Archive for the ‘Tools’ Category

iPhone and Open Educational Resources

Sunday, September 9th, 2007

You may have caught Andy Ihnatko, the technology columnist for the Chicago Sun-Times, on the CBS Early Show, touting the latest gadgetry for back to school. He led off with the iPod and played a clip of Walter Lewin’s Electricity and Magnetism video lectures from MIT OpenCourseWare.

As it so happens, I got my first chance to play with an iPhone this weekend as well, and yes, they’re way to expensive to make a difference in the short term for people with limited incomes, but they and other devices like them will get cheaper, and they are definitely the first handheld platform I’ve seen that really makes learning from open educational resources a viable experience.

I checked out many of my favorite OER sites, including MIT OCW, MERLOT, Connexions and Korea University OCW (an eduCause site). All of them behaved flawlessly, and the ability to view PDF documents with ease makes the OCW sites very useful on the platform. The iPhone will make the most connected more so, but as the technology becomes cheaper ($200.00 at a time?), it and other devices will have an increasing impact.

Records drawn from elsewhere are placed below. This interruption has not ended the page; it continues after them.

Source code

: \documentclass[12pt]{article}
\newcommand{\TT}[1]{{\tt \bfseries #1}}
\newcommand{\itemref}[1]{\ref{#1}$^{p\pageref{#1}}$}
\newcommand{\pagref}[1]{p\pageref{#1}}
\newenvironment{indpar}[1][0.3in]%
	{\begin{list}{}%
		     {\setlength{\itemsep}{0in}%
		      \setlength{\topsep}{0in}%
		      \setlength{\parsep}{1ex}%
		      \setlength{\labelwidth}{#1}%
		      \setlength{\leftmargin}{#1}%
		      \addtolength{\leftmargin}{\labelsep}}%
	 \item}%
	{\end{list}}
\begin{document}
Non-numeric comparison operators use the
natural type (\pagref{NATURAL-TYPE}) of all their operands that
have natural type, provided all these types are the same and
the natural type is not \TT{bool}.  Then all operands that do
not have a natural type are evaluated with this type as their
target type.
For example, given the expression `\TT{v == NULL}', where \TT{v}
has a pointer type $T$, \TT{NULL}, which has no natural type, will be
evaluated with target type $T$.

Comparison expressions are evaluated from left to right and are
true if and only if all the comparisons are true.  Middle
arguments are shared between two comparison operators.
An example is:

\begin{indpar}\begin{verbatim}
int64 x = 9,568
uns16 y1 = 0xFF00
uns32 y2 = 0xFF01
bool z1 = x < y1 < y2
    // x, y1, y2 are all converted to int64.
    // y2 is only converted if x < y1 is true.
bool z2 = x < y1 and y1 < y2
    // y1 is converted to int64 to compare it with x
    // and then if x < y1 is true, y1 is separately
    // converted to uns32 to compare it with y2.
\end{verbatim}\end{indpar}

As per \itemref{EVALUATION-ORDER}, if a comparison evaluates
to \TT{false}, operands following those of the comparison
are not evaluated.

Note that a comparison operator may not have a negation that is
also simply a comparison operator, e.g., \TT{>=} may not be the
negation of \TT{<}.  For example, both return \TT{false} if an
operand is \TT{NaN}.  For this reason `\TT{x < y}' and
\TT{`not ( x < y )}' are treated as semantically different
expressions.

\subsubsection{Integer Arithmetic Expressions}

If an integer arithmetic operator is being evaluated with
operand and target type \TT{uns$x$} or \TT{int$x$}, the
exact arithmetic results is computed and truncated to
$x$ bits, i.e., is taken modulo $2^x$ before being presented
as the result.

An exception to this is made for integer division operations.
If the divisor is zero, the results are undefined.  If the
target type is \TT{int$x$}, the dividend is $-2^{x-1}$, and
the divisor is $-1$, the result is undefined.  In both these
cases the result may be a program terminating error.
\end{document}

Creative Commons License Compatibilty Wizard

Wednesday, September 5th, 2007

Here’s a cool tool if you find yourself remixing Creative Commons content while you’re doing a school project or making up lecture notes: CC Taiwan has create this license compatibility wizard. Helped me settle a discussion at work the other day…

OER Recomender

Monday, August 27th, 2007

David Wiley recently announced COSL’s release of OER Recommender, a Firefox plug-in that inserts recommendations for related open educational resources into the one you are viewing. It’s easy to install (though I did manage to get lost once in the three steps), and right now, OER Recommender (apparently) indexes about 20 OER repositories, including MIT OpenCourseWare.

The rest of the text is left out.